DeFelice: How often do you encounter other women in the venture-capital world?
Ragatz: The first time I ever worked with another female investor was when I joined Aspect Ventures—21 years after I began working in private equity. I have always wanted to work with another female investment partner, and now I have three! There’s something so powerful about not being the token female: You are able to bring your whole self to work. I find that working with other female investors also provides for a more robust dialogue amongst the larger team. Several studies show that diverse teams far outperform homogenous teams—they drive to better decision-making, think more innovatively and participate in less group think.
DeFelice: Does being a minority female in your industry change the way you work?
Ragatz: At Aspect Ventures, our team is 50% female and far more ethnically and experientially diverse than the majority of venture firms out there. We recognize the value of bringing diverse perspectives to problem-solving. This also plays out in our deal sourcing networks and executive team networks: I would argue that we have a much broader and diverse network for a firm of our size than our competitors. We have a cohesive and collaborative team culture; we value everyone’s perspective and contributions. Entrepreneurs often confirm this, saying we “show up differently” from other firms. We meet them as equal partners and collaborators, and have a we versus a me attitude.

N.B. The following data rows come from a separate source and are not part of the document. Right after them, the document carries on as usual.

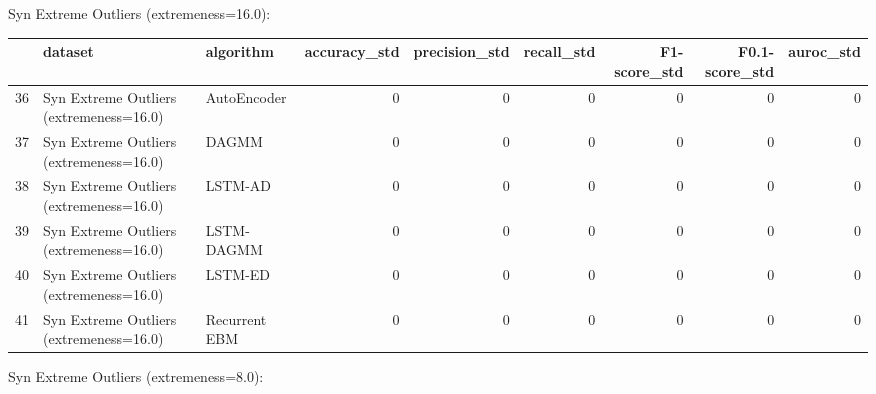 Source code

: Syn Extreme Outliers (extremeness=16.0):

\begin{tabular}{rllrrrrrr}
\hline
    & dataset                                 & algorithm     &   accuracy\_std &   precision\_std &   recall\_std &   F1-score\_std &   F0.1-score\_std &   auroc\_std \\
\hline
 36 & Syn Extreme Outliers (extremeness=16.0) & AutoEncoder   &              0 &               0 &            0 &              0 &                0 &           0 \\
 37 & Syn Extreme Outliers (extremeness=16.0) & DAGMM         &              0 &               0 &            0 &              0 &                0 &           0 \\
 38 & Syn Extreme Outliers (extremeness=16.0) & LSTM-AD       &              0 &               0 &            0 &              0 &                0 &           0 \\
 39 & Syn Extreme Outliers (extremeness=16.0) & LSTM-DAGMM    &              0 &               0 &            0 &              0 &                0 &           0 \\
 40 & Syn Extreme Outliers (extremeness=16.0) & LSTM-ED       &              0 &               0 &            0 &              0 &                0 &           0 \\
 41 & Syn Extreme Outliers (extremeness=16.0) & Recurrent EBM &              0 &               0 &            0 &              0 &                0 &           0 \\
\hline
\end{tabular}

Syn Extreme Outliers (extremeness=8.0):

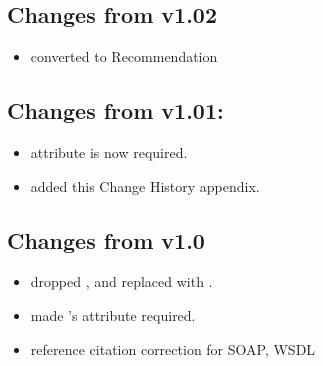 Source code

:\documentclass[11pt,a4paper]{ivoa}
\begin{document}
\subsection{Changes from v1.02}
\begin{itemize}
  \item converted to Recommendation
\end{itemize}

\subsection{Changes from v1.01:}
\begin{itemize}
  \item {} attribute is now required.
  \item added this Change History appendix.
\end{itemize}

\subsection{Changes from v1.0}
\begin{itemize}
  \item dropped ,  and replaced
       with .
  \item made 's  attribute
       required.
  \item reference citation correction for SOAP, WSDL
\end{itemize}




\end{document}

DeFelice: Have you been able to achieve work-life balance?
Ragatz: I feel like I’ve had great balance overall. My husband and I have always looked at raising our family as a team effort, and there have been times when either one of us is out of balance in some way. I am grateful for the flexible roles I’ve had so that I could keep my career options open and also provide an example to my daughters of a balanced working mother. I think my career has also shown them that not all paths are linear and that’s ok: It’s just important to keep trying and doing your best. At the end of the day, the most important contributor to my balance has been my relationships—a loving and supportive husband, two fantastic daughters, family and dear friends.

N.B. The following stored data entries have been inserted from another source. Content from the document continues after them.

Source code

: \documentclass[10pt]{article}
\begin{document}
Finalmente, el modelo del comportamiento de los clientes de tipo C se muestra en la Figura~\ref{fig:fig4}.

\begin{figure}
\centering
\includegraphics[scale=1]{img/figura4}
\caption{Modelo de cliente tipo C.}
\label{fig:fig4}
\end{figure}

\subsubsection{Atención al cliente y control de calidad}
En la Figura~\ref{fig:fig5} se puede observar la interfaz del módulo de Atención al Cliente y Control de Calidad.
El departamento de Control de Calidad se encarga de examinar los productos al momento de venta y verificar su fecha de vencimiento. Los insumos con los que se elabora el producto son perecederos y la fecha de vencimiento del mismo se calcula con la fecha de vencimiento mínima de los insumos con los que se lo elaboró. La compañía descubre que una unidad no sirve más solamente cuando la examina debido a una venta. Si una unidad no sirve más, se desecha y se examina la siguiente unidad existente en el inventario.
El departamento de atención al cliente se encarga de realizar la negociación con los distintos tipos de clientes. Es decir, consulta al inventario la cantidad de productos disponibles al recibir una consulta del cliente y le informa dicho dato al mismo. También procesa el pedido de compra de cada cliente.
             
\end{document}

DeFelice: Any advice for other people seeking work-life balance?
Ragatz: It’s really important to develop a valuable skill set and invest in your relationships early in your career. Whatever skill set makes you the most valuable will help you most in achieving the long-term balance you seek, so “lean in” all the way early in your career. And do something you love, not something that fits into everyone else’s schedules. Part of balance is feeling fulfilled in your various roles.
If the time comes that you are looking for a flexible arrangement, figure out what your priorities are, and then solicit advice from your cadre of friends and colleagues. If you have a valuable skill set, people are going to want to help you. Also, recruiting firms like Inkwell specialize in part-time or project-based work—reach out to them and see what current options may be.
A lot of choices in our society feel so absolute these days. They’re not. Finding balance and creating more flexible roles for women and men will help our society achieve a greater degree of gender parity. That’s important for everyone.